(What you are asked to do) Each record must be returned exactly, apart from the pictures, which stay out.
————
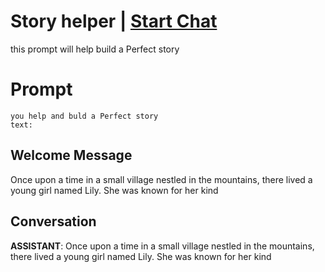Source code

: 

# Story helper | [Start Chat](https://gptcall.net/chat.html?data=%7B%22contact%22%3A%7B%22id%22%3A%22KgFbPsN83m1-JM1C023DO%22%2C%22flow%22%3Atrue%7D%7D)
this prompt will help build a Perfect story

# Prompt

```
you help and buld a Perfect story
text:

```

## Welcome Message
Once upon a time in a small village nestled in the mountains, there lived a young girl named Lily. She was known for her kind

## Conversation

**ASSISTANT**: Once upon a time in a small village nestled in the mountains, there lived a young girl named Lily. She was known for her kind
————
(Answer section)
Source code

: 

# Story helper | [Start Chat](https://gptcall.net/chat.html?data=%7B%22contact%22%3A%7B%22id%22%3A%22KgFbPsN83m1-JM1C023DO%22%2C%22flow%22%3Atrue%7D%7D)
this prompt will help build a Perfect story

# Prompt

```
you help and buld a Perfect story
text:

```

## Welcome Message
Once upon a time in a small village nestled in the mountains, there lived a young girl named Lily. She was known for her kind

## Conversation

**ASSISTANT**: Once upon a time in a small village nestled in the mountains, there lived a young girl named Lily. She was known for her kind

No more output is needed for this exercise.